Preoccupied with perceived injustice, the accusations that women were too insignificant flowed. But there were two highly significant Catholic women this campaigning movement might have registered, but didn’t. 

No one mentioned that one of the most inspirational international figures of the last century, not just within the Church, was Mother Teresa of Calcutta. The reason she did not feature in the arguments is because she had no power. She had only the influence that the transformative power of holiness brings, and that was not what was being agitated for.

Nor did anyone mention our Lady, despite the fact that, although the Marian apparitions of the last one hundred years are still being judiciously considered, her influence in this alone has revived the Church and drawn in countless converts who were stuck in the sterile rationalities of Protestantism.  

Power or holiness? Which is the currency the Church is expert in? Where is our gaze and attention directed? (Hint to progressives: holiness.)

But in fact, these passionate Australian feminists and their supporters in the synodal process were focused only on power and administrative leverage. And the route there seemed to have become the experience of victimhood. 

Listening to the pained and practiced tone of victimisation from the young Australian synodal feminist, I wondered what theological reflections might have informed the Synodal conversations. Perhaps they had not read the work on victimhood of the theologian René Girard?

One of his most powerful insights was: 

“Christianity does not yield to ulterior motives of resentment in its concern to  rehabilitate victims. It is not seduced by a contaminated charity of resentment.” 

And yet, so much of the driving force to induct women into positions of power, once you strip away the totalitarian “equality of outcome”, flows from this sense of resentment that feeds off a supposed sense of injustice. 

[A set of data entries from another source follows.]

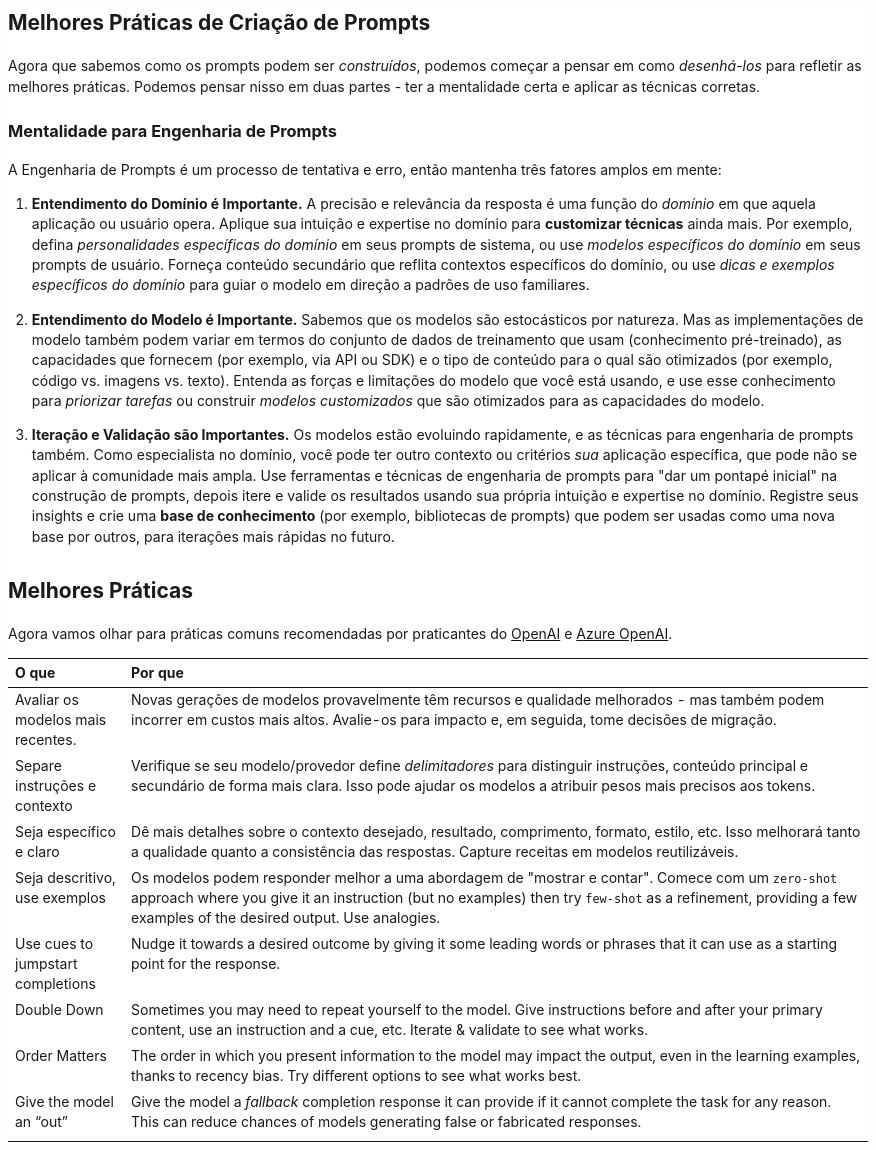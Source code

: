 ## Melhores Práticas de Criação de Prompts

Agora que sabemos como os prompts podem ser _construídos_, podemos começar a pensar em como _desenhá-los_ para refletir as melhores práticas. Podemos pensar nisso em duas partes - ter a mentalidade certa e aplicar as técnicas corretas.

### Mentalidade para Engenharia de Prompts

A Engenharia de Prompts é um processo de tentativa e erro, então mantenha três fatores amplos em mente:

1. **Entendimento do Domínio é Importante.** A precisão e relevância da resposta é uma função do _domínio_ em que aquela aplicação ou usuário opera. Aplique sua intuição e expertise no domínio para **customizar técnicas** ainda mais. Por exemplo, defina _personalidades específicas do domínio_ em seus prompts de sistema, ou use _modelos específicos do domínio_ em seus prompts de usuário. Forneça conteúdo secundário que reflita contextos específicos do domínio, ou use _dicas e exemplos específicos do domínio_ para guiar o modelo em direção a padrões de uso familiares.

2. **Entendimento do Modelo é Importante.** Sabemos que os modelos são estocásticos por natureza. Mas as implementações de modelo também podem variar em termos do conjunto de dados de treinamento que usam (conhecimento pré-treinado), as capacidades que fornecem (por exemplo, via API ou SDK) e o tipo de conteúdo para o qual são otimizados (por exemplo, código vs. imagens vs. texto). Entenda as forças e limitações do modelo que você está usando, e use esse conhecimento para _priorizar tarefas_ ou construir _modelos customizados_ que são otimizados para as capacidades do modelo.

3. **Iteração e Validação são Importantes.** Os modelos estão evoluindo rapidamente, e as técnicas para engenharia de prompts também. Como especialista no domínio, você pode ter outro contexto ou critérios _sua_ aplicação específica, que pode não se aplicar à comunidade mais ampla. Use ferramentas e técnicas de engenharia de prompts para "dar um pontapé inicial" na construção de prompts, depois itere e valide os resultados usando sua própria intuição e expertise no domínio. Registre seus insights e crie uma **base de conhecimento** (por exemplo, bibliotecas de prompts) que podem ser usadas como uma nova base por outros, para iterações mais rápidas no futuro.

## Melhores Práticas

Agora vamos olhar para práticas comuns recomendadas por praticantes do [OpenAI](https://help.openai.com/en/articles/6654000-best-practices-for-prompt-engineering-with-openai-api?WT.mc_id=academic-105485-koreyst) e [Azure OpenAI](https://learn.microsoft.com/azure/ai-services/openai/concepts/prompt-engineering#best-practices?WT.mc_id=academic-105485-koreyst).

| O que                              | Por que                                                                                                                                                                                                                                               |
| :-------------------------------- | :------------------------------------------------------------------------------------------------------------------------------------------------------------------------------------------------------------------------------------------------ |
| Avaliar os modelos mais recentes. | Novas gerações de modelos provavelmente têm recursos e qualidade melhorados - mas também podem incorrer em custos mais altos. Avalie-os para impacto e, em seguida, tome decisões de migração.                                                                                 |
| Separe instruções e contexto      | Verifique se seu modelo/provedor define _delimitadores_ para distinguir instruções, conteúdo principal e secundário de forma mais clara. Isso pode ajudar os modelos a atribuir pesos mais precisos aos tokens.                                                            |
| Seja específico e claro           | Dê mais detalhes sobre o contexto desejado, resultado, comprimento, formato, estilo, etc. Isso melhorará tanto a qualidade quanto a consistência das respostas. Capture receitas em modelos reutilizáveis.                                                           |
| Seja descritivo, use exemplos     | Os modelos podem responder melhor a uma abordagem de "mostrar e contar". Comece com um `zero-shot` approach where you give it an instruction (but no examples) then try `few-shot` as a refinement, providing a few examples of the desired output. Use analogies. |
| Use cues to jumpstart completions | Nudge it towards a desired outcome by giving it some leading words or phrases that it can use as a starting point for the response.                                                                                                               |
| Double Down                       | Sometimes you may need to repeat yourself to the model. Give instructions before and after your primary content, use an instruction and a cue, etc. Iterate & validate to see what works.                                                         |
| Order Matters                     | The order in which you present information to the model may impact the output, even in the learning examples, thanks to recency bias. Try different options to see what works best.                                                               |
| Give the model an “out”           | Give the model a _fallback_ completion response it can provide if it cannot complete the task for any reason. This can reduce chances of models generating false or fabricated responses.                                                         |
|                                   |                                                                                                                                                                                                                                                   |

But there is nothing within Christianity which suggest that equality of function in the ministries of the Church is expected or a right. Quite the opposite. God has his own categories in the narrative of salvation: Jesus the Son is the Saviour and Mary the woman is the enabler and intercessor; Jesus the groom, the church his bride. This sets a pattern for the life of the Church. Further, the Holy Spirit bestows His graces where He chooses, not where liberal secularist presuppositions mandate Him to. 

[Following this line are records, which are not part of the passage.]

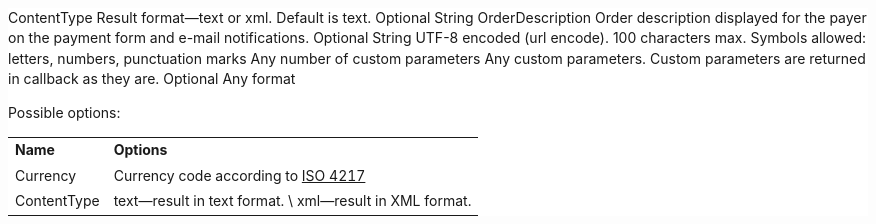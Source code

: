   <td>ContentType
   </td>
   <td>Result format—text or xml. Default is text. Optional
   </td>
   <td>String
   </td>
  </tr>
  <tr>
   <td>OrderDescription
   </td>
   <td>Order description displayed for the payer on the payment form and e-mail notifications. Optional
   </td>
   <td>String UTF-8 encoded (url encode). 100 characters max. Symbols allowed: letters, numbers, punctuation marks
   </td>
  </tr>
  <tr>
   <td>Any number of custom parameters
   </td>
   <td>Any custom parameters. Custom parameters are returned in callback as they are. Optional
   </td>
   <td>Any format
   </td>
  </tr>
</table>


Possible options:


<table>
  <tr>
   <td><strong>Name</strong>
   </td>
   <td><strong>Options</strong>
   </td>
  </tr>
  <tr>
   <td>Currency
   </td>
   <td>Currency code according to <a href="http://www.iso.org/iso/currency_codes">ISO 4217</a>
   </td>
  </tr>
  <tr>
   <td>ContentType
   </td>
   <td>text—result in text format. \
xml—result in XML format.
   </td>
  </tr>
</table>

But taking back to the chess match, and reminding us of the context of this conflict, Girard has a more profound warning. 

 “The most powerful anti-Christian movement is the one that takes over and ‘radicalizes’ the concern for victims in order to paganize it. The powers and principalities want to be ‘revolutionary’ now, and they reproach Christianity for not defending victims with enough ardor.”

And this is the move that borrows from the sanctity of victimhood from the crucified Christ and bestows it illegitimately on a range of other victims to confer on them some form of secular sanctity.

The group that invokes the “paganising power” of victimhood most wholeheartedly is of course the LGBTQ+ culture. It has served them so well, they are unwilling to give it up. The reality is that this group, movement and culture have moved so successfully through the social hierarchy that it is now they who are bullying and cancelling others, all the while claiming they remain victims.

As the Church reflects on how best to reach out to the culture it is embedded in, it would be more faithful to its foundation and its history if it made a priority of saving souls and transforming hearts. Making us equal and offering social credit for victimhood as a mimetic mirroring of the confused, chaotic culture we live in carries no one closer to God. 

Renewal will be fueled by saints and holiness more than by equality and victimhood.